The production of ROS by pyocyanin and subsequently oxidative stress formation. A six-membered ring represents pyocyanin

Applications of pyocyanin

Pigments that are produced as secondary metabolites to protect microorganisms from harmful effects also have several biological activities [6, 8, 9]. In this review, we have discussed the applications of pyocyanin (Fig. 9) and exposed that it holds the promise to be applied as a potential agent in different areas, including aquaculture, agriculture, biosensors, and medicine. However, further studies are indeed necessary to reveal its new functions.

Fig. 9
figure 9

The compilation of the applications of pyocyanin in many fields such as medicine, agriculture, aquaculture, and biosensors

Pyocyanin as an antibacterial agent

Many studies have discussed the antibacterial activity of pyocyanin against both gram-positive and gram-negative bacteria. El-Fouly et al. [26] observed the growth inhibition activity of pyocyanin against Staphylococcus aureus, Escherichia coli, Klebsiella species, Salmonella typhi, and Shigella species. According to Abdul-Hussein and Atia [27], the most sensitive bacteria to pyocyanin were E. coli, followed by Bacillus and Staphylococcus at the same level. The results of the study conducted by Darwesh et al. [46] indicated that pyocyanin had high killing activity against all tested bacteria except Shigella species. Aziz and coauthors found that pyocyanin inhibited the growth of S. aureus, K. pneumonia, Enterococcus faecalis, Burkholderia cepacia, and E. coli [47]. According to Hamad et al. [48], pyocyanin exerted antibacterial activity against Bacillus cereus, S. aureus, Staphylococcus sciuri, E. coli, S. typhi, Salmonella enterica, K. pneumonia, and Lactococcus lactis. The antibacterial activity of pyocyanin against foodborne pathogenic bacteria such as Bacillus spizizenii, S. aureus, Enterobacter aerogenes, S. enterica, and E. coli was reported by Saleem and coauthors [37]. Lyophilized pyocyanin showed dose-dependent antibacterial activity against methicillin-resistant S. aureus (MRSA) and accelerated the wound healing process in the rat wound infection model [49]. Moreover, the gene expression analysis revealed that pyocyanin remarkably inhibited the efflux pump gene, the smr gene, in Serratia marcescens. As is known, efflux pumps remove drugs, making infections more difficult to treat. Therefore, pyocyanin can be used against multidrug-resistant gram-negative bacteria by inhibiting efflux pumps [50]. Additionally, the synergistic activity of pyocyanin with some antibiotics was reported; S. aureus became sensitive to novobiocin and nalidixic acid when mixed with 1 mg/ml pyocyanin. While E. coli became sensitive to nalidixic acid and ciprofloxacin when mixed with 100 mg/ml pyocyanin [51]. Dhairh and Al-Azawi showed that the pyocyanin-meropenem combination was more effective than meropenem alone for Proteus mirabilis and S. marcescens [52].

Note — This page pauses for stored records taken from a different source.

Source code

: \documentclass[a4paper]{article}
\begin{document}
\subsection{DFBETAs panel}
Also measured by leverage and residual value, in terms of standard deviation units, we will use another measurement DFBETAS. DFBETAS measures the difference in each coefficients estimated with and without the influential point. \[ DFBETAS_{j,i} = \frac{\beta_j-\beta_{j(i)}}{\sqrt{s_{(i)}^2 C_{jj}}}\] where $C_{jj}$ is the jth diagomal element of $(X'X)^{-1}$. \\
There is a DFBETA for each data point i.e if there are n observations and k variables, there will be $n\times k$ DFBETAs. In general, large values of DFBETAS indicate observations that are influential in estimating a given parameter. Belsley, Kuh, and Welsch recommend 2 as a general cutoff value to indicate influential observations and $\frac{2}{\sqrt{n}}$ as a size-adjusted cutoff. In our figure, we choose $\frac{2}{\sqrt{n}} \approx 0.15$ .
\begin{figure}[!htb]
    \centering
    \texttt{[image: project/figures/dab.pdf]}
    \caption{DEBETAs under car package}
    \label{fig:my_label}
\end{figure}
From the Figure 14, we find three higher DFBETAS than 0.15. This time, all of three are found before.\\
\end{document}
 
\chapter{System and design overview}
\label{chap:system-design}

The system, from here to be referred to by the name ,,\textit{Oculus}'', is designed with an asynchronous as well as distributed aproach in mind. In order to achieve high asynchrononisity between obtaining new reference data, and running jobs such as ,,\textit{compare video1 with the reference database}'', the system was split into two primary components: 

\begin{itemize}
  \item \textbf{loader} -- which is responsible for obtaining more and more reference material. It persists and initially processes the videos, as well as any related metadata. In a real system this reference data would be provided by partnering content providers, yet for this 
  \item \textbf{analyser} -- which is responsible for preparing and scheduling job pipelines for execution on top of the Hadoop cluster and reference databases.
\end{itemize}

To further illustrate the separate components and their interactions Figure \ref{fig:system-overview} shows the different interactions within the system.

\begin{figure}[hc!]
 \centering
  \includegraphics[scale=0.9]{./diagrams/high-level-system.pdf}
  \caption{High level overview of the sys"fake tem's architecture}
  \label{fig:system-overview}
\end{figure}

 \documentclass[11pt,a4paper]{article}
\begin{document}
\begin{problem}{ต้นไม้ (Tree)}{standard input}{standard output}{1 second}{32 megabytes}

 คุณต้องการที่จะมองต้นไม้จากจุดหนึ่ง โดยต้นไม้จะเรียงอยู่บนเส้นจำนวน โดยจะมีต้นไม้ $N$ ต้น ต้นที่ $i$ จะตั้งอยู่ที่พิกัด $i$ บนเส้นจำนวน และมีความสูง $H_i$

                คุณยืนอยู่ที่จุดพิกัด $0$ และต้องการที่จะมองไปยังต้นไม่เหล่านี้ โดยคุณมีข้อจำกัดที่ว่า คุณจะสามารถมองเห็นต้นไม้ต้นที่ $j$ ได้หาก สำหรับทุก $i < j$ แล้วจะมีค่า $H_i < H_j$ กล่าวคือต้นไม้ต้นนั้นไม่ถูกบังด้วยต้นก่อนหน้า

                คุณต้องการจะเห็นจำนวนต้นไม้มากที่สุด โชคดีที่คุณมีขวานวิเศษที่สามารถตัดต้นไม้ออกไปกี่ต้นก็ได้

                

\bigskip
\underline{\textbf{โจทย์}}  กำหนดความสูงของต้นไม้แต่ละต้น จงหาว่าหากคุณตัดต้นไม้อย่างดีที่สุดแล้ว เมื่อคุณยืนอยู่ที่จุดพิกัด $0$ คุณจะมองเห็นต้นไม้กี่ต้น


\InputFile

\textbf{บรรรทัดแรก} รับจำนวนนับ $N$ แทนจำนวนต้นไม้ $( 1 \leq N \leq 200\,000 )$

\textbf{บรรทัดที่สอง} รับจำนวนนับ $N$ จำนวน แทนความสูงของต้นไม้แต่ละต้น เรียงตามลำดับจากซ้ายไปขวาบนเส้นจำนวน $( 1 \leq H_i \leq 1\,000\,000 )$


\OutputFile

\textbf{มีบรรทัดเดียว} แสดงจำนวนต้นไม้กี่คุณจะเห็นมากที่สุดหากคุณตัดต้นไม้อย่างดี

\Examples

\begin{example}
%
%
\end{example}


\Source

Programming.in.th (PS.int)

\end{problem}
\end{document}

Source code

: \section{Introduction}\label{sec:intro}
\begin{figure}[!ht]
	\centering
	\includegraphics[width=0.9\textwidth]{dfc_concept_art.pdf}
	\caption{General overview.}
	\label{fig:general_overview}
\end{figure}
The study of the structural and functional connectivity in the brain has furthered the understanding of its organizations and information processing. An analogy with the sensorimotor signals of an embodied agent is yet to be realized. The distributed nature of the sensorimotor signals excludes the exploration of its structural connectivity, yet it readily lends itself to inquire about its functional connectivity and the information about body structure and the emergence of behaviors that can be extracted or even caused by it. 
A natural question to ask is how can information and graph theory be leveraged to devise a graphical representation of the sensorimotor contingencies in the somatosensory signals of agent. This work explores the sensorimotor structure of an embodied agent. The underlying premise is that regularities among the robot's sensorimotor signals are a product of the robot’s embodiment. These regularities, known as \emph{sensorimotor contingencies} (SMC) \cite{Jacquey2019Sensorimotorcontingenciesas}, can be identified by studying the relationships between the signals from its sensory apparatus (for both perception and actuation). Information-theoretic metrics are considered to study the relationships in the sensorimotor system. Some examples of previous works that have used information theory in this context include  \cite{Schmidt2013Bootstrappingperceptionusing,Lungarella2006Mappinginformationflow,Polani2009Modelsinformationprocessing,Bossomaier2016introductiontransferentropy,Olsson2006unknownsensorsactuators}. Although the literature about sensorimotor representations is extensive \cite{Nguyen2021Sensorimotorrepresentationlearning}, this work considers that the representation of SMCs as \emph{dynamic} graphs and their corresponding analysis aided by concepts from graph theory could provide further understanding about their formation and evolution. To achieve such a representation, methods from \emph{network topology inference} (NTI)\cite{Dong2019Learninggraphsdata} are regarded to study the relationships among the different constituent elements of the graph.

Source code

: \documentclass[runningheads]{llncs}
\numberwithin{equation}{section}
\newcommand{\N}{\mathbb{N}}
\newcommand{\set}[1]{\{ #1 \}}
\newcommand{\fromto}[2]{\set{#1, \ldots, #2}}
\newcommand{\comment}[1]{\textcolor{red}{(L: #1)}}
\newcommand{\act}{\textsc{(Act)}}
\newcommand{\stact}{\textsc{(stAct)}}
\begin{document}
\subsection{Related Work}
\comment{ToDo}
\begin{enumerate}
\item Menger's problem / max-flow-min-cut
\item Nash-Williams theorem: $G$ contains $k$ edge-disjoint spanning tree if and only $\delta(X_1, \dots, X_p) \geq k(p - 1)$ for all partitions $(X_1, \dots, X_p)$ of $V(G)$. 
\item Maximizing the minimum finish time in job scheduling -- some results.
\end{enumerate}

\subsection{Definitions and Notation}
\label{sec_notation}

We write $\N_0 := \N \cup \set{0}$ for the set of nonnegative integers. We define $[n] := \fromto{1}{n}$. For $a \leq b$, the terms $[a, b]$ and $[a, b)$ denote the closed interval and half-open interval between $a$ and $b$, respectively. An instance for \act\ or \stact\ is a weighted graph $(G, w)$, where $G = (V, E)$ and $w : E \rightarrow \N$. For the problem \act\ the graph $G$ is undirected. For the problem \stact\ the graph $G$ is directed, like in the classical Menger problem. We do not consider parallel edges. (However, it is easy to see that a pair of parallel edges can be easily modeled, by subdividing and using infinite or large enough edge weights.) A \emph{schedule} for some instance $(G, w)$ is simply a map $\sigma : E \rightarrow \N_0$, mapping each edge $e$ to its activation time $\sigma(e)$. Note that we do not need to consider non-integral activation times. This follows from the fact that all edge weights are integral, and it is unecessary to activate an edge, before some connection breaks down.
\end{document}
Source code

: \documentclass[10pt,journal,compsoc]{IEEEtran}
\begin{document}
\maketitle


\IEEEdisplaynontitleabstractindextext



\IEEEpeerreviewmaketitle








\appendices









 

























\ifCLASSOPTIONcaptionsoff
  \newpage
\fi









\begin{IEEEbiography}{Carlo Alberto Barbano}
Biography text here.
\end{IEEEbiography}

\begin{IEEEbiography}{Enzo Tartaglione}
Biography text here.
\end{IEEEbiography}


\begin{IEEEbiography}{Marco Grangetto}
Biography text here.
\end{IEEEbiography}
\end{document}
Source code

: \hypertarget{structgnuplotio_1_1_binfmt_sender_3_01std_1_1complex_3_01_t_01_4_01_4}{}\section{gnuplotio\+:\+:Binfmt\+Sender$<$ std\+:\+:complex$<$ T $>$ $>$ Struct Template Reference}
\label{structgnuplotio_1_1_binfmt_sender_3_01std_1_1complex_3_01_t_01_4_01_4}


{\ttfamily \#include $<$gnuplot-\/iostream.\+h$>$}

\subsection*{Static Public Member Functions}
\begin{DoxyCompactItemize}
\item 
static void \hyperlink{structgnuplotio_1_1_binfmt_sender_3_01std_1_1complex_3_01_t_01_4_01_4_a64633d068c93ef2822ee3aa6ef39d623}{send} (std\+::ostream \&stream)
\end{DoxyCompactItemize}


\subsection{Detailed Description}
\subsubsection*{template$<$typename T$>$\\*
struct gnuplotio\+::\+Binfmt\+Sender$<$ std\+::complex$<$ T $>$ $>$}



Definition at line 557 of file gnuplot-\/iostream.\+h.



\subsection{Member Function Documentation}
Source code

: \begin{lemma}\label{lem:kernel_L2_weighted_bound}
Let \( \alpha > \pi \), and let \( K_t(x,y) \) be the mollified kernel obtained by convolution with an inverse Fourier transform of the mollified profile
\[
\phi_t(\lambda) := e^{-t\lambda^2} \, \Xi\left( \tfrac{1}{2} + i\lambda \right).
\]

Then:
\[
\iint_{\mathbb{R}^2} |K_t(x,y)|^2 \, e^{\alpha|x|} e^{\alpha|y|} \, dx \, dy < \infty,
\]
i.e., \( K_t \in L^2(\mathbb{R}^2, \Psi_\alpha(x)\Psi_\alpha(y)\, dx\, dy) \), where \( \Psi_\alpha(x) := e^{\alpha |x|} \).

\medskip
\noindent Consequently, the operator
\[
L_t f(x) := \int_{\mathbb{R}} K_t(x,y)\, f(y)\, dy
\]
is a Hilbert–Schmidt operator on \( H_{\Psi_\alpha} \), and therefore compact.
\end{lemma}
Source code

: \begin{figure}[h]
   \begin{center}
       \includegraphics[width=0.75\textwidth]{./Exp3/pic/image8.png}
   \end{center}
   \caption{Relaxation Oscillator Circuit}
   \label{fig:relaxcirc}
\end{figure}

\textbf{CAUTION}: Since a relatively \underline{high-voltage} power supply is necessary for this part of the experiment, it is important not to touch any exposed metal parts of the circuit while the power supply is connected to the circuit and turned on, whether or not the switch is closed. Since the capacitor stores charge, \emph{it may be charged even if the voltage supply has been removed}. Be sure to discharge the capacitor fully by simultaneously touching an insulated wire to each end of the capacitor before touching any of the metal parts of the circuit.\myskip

Pyocyanin as an antifungal agent

The bacterial pigment pyocyanin reduced the growth of many fungi; Aspergillus niger and Aspergillus fumigatus were the most affected, followed by the yeast Cryptococcus neoformans, while Candida tropicalis and Candida albicans were equally affected. On the other hand, Candida krusei was least affected by pyocyanin [27]. Darwesh et al. [46] reported that the growth of C. tropicalis, Candida albicans ATCC-10231, and Fusarium oxysporum was inhibited by pyocyanin with an inhibition zone of 34, 35, and 15 mm, respectively. DeBritto and coauthors noticed that the growth of Magnaporthe grisea fungus was completely inhibited at 200 ppm of pyocyanin [53]. The broad-spectrum antifungal activity of pyocyanin was discussed by Hamad et al. who found that pyocyanin was effective against Aspergillus flavus, Aspergillus carbonarius, Aspergillus stynii, Fusarium verticillioides, Fusarium proliferatum, and Penicillium verrucosum at a concentration of 0.1 mg/ml [48]. Moreover, Saleem et al. showed that pyocyanin at 50 µg/ml was effective against F. oxysporum, A. niger, and A. fumigatus [37].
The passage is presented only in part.